What to do:
Lines from the top of the listing down to the one with "- [Lab: Write", inclusive, are to be copied exactly.

=== Begin Enclosure ===

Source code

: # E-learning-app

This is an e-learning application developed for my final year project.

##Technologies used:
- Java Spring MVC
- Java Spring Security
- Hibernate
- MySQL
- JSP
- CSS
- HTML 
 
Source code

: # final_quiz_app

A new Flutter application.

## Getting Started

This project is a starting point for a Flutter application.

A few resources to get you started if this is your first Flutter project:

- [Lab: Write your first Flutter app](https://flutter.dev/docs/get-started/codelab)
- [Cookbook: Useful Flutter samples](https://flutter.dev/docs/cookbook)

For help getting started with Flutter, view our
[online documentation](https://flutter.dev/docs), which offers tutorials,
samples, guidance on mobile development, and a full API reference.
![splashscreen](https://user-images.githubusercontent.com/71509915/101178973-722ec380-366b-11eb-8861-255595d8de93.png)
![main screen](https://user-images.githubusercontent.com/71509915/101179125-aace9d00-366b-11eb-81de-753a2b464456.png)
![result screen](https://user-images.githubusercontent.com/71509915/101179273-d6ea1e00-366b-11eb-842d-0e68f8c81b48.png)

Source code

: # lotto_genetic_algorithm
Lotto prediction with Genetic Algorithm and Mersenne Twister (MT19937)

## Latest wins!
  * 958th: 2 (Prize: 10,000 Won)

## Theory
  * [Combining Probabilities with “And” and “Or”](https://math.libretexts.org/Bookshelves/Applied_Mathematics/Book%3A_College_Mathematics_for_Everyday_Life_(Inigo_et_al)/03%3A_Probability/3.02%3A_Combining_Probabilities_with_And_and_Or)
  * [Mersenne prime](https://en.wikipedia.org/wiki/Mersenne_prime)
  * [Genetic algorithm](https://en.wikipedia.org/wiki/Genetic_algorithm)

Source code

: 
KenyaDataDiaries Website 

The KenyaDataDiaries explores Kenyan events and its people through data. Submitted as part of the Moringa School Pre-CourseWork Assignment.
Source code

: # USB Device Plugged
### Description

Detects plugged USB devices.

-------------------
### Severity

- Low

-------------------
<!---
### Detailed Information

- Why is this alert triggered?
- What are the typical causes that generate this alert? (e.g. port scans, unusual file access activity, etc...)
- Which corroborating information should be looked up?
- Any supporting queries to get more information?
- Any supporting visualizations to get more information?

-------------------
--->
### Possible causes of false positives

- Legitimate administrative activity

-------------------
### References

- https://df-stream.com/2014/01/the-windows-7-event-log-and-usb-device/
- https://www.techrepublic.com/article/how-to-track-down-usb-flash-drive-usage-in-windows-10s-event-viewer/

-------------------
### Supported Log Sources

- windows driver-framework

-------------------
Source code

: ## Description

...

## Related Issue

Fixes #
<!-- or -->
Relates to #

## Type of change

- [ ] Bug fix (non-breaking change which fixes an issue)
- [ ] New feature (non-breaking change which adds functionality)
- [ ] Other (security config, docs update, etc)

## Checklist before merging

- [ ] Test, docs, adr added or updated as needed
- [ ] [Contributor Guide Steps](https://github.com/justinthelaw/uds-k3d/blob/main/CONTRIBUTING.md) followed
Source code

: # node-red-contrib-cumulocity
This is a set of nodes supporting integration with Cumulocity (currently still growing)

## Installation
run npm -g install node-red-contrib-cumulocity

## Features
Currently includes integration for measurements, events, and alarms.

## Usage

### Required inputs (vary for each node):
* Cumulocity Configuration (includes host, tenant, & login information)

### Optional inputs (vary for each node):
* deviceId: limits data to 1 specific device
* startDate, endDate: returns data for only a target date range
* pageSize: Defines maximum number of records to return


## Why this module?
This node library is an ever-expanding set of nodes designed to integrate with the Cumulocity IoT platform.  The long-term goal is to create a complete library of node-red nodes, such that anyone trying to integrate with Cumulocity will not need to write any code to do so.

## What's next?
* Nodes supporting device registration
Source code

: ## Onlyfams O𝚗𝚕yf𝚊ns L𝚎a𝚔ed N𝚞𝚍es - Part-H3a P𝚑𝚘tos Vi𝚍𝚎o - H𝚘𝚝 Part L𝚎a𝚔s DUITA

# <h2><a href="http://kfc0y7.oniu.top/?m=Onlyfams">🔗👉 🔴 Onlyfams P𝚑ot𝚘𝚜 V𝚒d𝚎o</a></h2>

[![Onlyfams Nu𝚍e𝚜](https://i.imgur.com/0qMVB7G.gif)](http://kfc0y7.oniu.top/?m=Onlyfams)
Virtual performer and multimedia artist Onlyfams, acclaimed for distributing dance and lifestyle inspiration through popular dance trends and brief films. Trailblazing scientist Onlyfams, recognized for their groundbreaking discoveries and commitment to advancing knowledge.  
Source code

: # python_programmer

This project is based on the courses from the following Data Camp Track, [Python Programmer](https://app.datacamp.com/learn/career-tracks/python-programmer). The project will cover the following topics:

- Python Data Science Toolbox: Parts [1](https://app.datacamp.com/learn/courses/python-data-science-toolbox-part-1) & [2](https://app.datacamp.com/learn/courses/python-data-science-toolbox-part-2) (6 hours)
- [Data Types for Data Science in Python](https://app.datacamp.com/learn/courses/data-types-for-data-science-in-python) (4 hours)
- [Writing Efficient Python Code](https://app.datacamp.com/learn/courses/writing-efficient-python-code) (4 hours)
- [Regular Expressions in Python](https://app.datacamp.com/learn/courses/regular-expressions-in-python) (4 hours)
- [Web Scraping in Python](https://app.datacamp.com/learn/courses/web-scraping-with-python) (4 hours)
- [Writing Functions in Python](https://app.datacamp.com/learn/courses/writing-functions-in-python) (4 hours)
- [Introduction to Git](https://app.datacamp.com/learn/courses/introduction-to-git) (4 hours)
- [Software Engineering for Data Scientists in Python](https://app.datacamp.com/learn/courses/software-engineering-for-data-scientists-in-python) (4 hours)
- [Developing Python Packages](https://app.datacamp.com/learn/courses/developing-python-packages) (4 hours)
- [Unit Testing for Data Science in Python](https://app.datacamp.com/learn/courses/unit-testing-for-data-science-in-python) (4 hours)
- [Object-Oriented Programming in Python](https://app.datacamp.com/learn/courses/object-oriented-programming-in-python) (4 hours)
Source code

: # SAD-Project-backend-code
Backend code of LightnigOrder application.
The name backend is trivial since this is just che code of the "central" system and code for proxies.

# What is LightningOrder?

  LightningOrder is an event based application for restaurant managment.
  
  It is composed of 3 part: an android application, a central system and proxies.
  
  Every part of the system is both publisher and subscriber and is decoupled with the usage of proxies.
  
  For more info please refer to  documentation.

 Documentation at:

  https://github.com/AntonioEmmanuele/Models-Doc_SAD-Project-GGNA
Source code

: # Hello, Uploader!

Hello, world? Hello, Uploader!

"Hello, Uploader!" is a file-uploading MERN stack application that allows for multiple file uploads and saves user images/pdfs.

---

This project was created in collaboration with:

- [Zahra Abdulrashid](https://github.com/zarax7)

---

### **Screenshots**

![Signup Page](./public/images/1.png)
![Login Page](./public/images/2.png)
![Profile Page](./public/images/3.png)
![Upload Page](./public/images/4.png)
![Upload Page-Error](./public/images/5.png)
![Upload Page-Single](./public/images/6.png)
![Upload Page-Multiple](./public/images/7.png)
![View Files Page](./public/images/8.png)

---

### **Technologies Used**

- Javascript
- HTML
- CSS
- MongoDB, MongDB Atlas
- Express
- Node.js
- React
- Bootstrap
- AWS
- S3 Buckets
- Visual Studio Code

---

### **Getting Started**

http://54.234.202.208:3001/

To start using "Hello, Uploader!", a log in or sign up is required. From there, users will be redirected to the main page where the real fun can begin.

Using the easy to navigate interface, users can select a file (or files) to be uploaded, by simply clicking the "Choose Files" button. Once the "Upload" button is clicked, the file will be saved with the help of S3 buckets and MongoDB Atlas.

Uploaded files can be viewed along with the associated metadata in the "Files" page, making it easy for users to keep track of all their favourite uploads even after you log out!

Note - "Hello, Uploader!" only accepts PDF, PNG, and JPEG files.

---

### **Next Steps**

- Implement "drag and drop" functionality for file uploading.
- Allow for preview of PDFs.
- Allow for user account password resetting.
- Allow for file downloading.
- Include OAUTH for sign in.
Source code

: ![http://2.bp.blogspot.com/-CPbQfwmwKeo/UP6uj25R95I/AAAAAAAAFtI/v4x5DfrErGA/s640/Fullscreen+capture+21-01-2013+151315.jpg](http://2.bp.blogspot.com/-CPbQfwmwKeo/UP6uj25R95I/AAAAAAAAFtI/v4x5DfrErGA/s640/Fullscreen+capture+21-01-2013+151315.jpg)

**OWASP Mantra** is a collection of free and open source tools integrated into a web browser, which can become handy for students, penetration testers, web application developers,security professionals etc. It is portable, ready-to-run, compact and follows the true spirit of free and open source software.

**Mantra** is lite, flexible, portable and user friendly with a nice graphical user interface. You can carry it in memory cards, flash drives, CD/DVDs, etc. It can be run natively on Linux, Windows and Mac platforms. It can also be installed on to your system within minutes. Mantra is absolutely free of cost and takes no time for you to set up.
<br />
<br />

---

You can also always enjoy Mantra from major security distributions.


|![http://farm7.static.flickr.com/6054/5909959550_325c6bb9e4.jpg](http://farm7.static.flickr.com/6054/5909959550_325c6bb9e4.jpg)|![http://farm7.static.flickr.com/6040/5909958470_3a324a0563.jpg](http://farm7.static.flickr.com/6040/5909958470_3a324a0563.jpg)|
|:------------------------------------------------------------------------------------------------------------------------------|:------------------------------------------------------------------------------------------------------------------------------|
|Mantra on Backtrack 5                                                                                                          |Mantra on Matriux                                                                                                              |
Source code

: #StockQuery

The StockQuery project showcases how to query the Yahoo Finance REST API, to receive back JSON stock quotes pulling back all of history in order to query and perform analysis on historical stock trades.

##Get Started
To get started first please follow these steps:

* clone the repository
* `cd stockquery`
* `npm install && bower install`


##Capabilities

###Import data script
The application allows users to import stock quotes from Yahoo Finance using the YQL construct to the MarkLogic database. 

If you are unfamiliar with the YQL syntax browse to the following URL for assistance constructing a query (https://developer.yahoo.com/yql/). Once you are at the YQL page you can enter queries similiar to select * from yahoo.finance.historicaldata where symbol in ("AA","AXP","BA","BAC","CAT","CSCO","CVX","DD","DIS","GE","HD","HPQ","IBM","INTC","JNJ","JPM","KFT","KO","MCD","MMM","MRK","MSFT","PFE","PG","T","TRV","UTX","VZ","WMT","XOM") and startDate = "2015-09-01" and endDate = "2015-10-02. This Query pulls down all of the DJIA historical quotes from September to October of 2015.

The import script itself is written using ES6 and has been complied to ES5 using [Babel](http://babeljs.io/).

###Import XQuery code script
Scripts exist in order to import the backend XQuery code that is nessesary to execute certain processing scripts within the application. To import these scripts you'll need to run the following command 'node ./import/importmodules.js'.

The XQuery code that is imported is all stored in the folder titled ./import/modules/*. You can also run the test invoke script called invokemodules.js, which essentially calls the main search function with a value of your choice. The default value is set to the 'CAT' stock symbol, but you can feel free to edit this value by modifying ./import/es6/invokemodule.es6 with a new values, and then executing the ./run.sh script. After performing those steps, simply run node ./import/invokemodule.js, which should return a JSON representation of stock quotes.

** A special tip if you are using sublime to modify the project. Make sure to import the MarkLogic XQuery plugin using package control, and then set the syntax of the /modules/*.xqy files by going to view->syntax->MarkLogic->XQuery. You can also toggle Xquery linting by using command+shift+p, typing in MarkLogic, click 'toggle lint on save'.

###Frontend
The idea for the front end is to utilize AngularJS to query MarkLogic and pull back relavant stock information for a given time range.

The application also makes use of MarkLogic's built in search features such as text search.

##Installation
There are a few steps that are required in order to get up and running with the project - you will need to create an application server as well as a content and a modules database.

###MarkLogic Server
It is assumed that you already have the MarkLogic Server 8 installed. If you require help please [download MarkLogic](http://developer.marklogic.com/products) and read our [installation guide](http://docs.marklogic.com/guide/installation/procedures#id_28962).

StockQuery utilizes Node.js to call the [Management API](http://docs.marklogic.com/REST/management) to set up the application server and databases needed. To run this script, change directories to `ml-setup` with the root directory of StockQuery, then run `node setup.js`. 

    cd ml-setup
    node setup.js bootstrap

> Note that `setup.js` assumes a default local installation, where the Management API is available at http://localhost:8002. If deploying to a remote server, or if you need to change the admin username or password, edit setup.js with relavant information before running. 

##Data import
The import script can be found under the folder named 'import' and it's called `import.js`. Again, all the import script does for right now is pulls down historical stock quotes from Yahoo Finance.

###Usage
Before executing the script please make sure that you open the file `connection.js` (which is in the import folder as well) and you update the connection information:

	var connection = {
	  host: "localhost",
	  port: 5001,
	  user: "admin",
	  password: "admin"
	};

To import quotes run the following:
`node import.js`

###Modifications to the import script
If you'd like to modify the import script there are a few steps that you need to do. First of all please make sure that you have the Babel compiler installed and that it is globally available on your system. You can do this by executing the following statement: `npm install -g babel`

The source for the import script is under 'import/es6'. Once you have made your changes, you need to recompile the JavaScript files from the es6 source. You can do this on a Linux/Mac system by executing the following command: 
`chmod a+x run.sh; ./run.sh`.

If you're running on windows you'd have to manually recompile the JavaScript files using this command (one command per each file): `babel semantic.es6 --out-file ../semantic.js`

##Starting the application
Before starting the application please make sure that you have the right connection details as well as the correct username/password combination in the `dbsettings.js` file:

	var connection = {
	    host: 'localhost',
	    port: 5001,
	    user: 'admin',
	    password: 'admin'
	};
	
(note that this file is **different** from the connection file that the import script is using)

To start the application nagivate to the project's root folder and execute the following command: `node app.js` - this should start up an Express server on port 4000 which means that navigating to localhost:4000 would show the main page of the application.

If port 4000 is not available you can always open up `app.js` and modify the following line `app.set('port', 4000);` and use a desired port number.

=== End Enclosure ===

Written answer:
Source code

: # E-learning-app

This is an e-learning application developed for my final year project.

##Technologies used:
- Java Spring MVC
- Java Spring Security
- Hibernate
- MySQL
- JSP
- CSS
- HTML 
 
Source code

: # final_quiz_app

A new Flutter application.

## Getting Started

This project is a starting point for a Flutter application.

A few resources to get you started if this is your first Flutter project:

- [Lab: Write your first Flutter app](https://flutter.dev/docs/get-started/codelab)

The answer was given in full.